In the outbreak of COVID-19, many governors, including California Gov. Gavin Newsom, have issued stay-at-home orders. This has been passed down to our own Orange Coast College, which has issued that most classes be continued online (however best suitable for the class). In the absence of our regular collegiate human contact, here is how you can stay connected to your friends and family from your bedroom:
Netflix Party: Netflixparty.com is an online platform giving its users the opportunity to watch a Netflix series in sync with their friend group. Get a few friends online, grab a bowl of popcorn and you can all finally watch “Her” while laughing at how society could never get to a point where we would end up falling in love with artificial intelligence. It’s not like we will ever be isolated for so long that we lose our sense of humanity and a humanoid-like AI program becomes our best friend and potential lover, right?
FaceTime dates: So you met someone on Bumble that you’re really vibing with. Easy. Order the same Postmated meal to each of your houses along with a bottle of wine. Dim the lights, turn on some Edith Piaf, and call him/her up for some social-distancing approved one-on-one time. With consent, maybe you can even sneak a cheeky blown kiss at the end of the night.

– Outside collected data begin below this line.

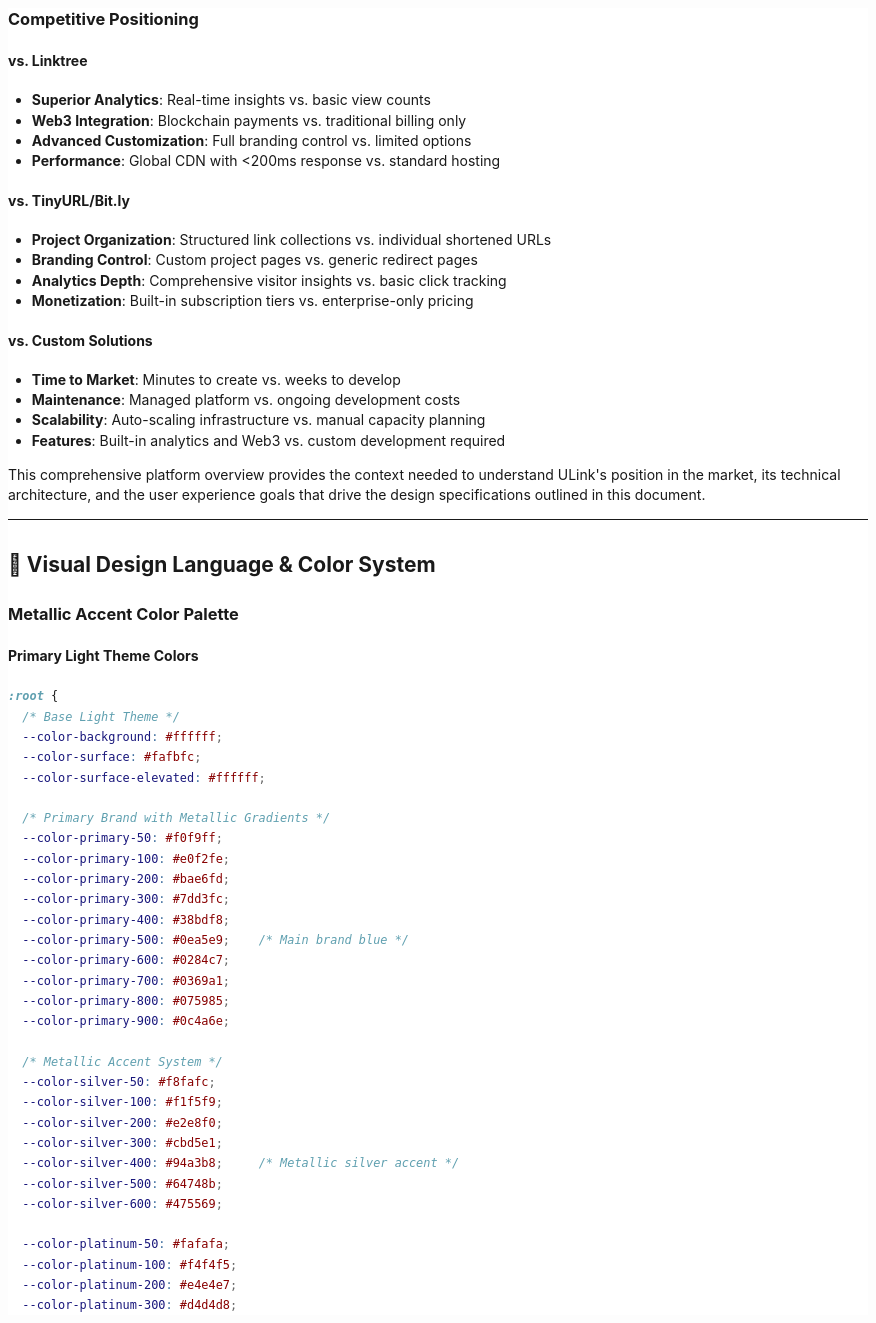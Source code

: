 ### **Competitive Positioning**

#### **vs. Linktree**
- **Superior Analytics**: Real-time insights vs. basic view counts
- **Web3 Integration**: Blockchain payments vs. traditional billing only
- **Advanced Customization**: Full branding control vs. limited options
- **Performance**: Global CDN with <200ms response vs. standard hosting

#### **vs. TinyURL/Bit.ly**
- **Project Organization**: Structured link collections vs. individual shortened URLs
- **Branding Control**: Custom project pages vs. generic redirect pages
- **Analytics Depth**: Comprehensive visitor insights vs. basic click tracking
- **Monetization**: Built-in subscription tiers vs. enterprise-only pricing

#### **vs. Custom Solutions**
- **Time to Market**: Minutes to create vs. weeks to develop
- **Maintenance**: Managed platform vs. ongoing development costs
- **Scalability**: Auto-scaling infrastructure vs. manual capacity planning
- **Features**: Built-in analytics and Web3 vs. custom development required

This comprehensive platform overview provides the context needed to understand ULink's position in the market, its technical architecture, and the user experience goals that drive the design specifications outlined in this document.

---

## 🎨 **Visual Design Language & Color System**

### **Metallic Accent Color Palette**

#### **Primary Light Theme Colors**
```css
:root {
  /* Base Light Theme */
  --color-background: #ffffff;
  --color-surface: #fafbfc;
  --color-surface-elevated: #ffffff;
  
  /* Primary Brand with Metallic Gradients */
  --color-primary-50: #f0f9ff;
  --color-primary-100: #e0f2fe;
  --color-primary-200: #bae6fd;
  --color-primary-300: #7dd3fc;
  --color-primary-400: #38bdf8;
  --color-primary-500: #0ea5e9;    /* Main brand blue */
  --color-primary-600: #0284c7;
  --color-primary-700: #0369a1;
  --color-primary-800: #075985;
  --color-primary-900: #0c4a6e;

  /* Metallic Accent System */
  --color-silver-50: #f8fafc;
  --color-silver-100: #f1f5f9;
  --color-silver-200: #e2e8f0;
  --color-silver-300: #cbd5e1;
  --color-silver-400: #94a3b8;     /* Metallic silver accent */
  --color-silver-500: #64748b;
  --color-silver-600: #475569;

  --color-platinum-50: #fafafa;
  --color-platinum-100: #f4f4f5;
  --color-platinum-200: #e4e4e7;
  --color-platinum-300: #d4d4d8;
```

Online happy hour: Miss going out with your friends from the hours of 4 p.m. to 6 p.m. to get discounted liquor and a half-warm domestic beer? Gather a few friends for an online pub crawl to release your stresses and inhibitions of staying inside on your couch all day. The drinks are easy to replicate, but the ambiance of the guy next to you, already on his eighth mimosa by 5 p.m., trying to get your number is not.
Have grandma Twitch stream her knitting session: Do you miss the soft, gentle clink of grandma’s knitting needles hitting together while she silently judges your choice to be a philosophy major? Well, look no further than grandma using the popular game streaming service to give you all the loving judgment you need in self-isolation. Just don’t forget to clip her no-look-double-thick-and-thin-front-loop single crochet stitch as she thanks you for the 10 bits.
Zoom house parties: House parties never, ever get old. But instead of standing 6-feet apart from everyone, why not throw a party on the internet conference app Zoom in the comfort of your own home? Social distancing flip cup is soon to be the next big competitive sports stream coming to ESPN+ in light of every other sport being canceled. You better start practicing now. Oh, and don’t worry, Kevin will still manage to ZoomBomb in with his guitar that “he hasn’t played in years” with a perfect rendition of “Good Riddance (Time of Your Life)” by Green Day.
Drunk uncle Instagram Live political rants: Surely, you must be worried that you can’t get political insight from your most reliable source in today’s news cycle: your drunk uncle. Instagram Live is the perfect opportunity for Uncle Steve to explain trickle-down economics. He would never even think to let you forget that you’re the only one in the family with left-leaning political affiliations and you can watch as the cry-laughing emoji floods the screen from the rest of your family as he makes his second favorite politically-charged racist joke of the evening.
Microwavable egg glove: Missing the warm, tender touch of a fellow human being? Microwavable egg glove. It’s simple! Scramble two eggs, pour them into a surgical-grade latex-free glove and microwave on high for one minute. Let cool for 30 seconds and then you have yourself a perfect replica hand of that ex-girlfriend you miss so much (who you broke up with because of her kind-of weird laugh, but now she’s an Instagram model dating a photographer named Luke, who looks just like you if you looked 10 times better than you do now.) Who needs human connection when you have a microwavable egg glove? Plus it doubles as a nutritious breakfast.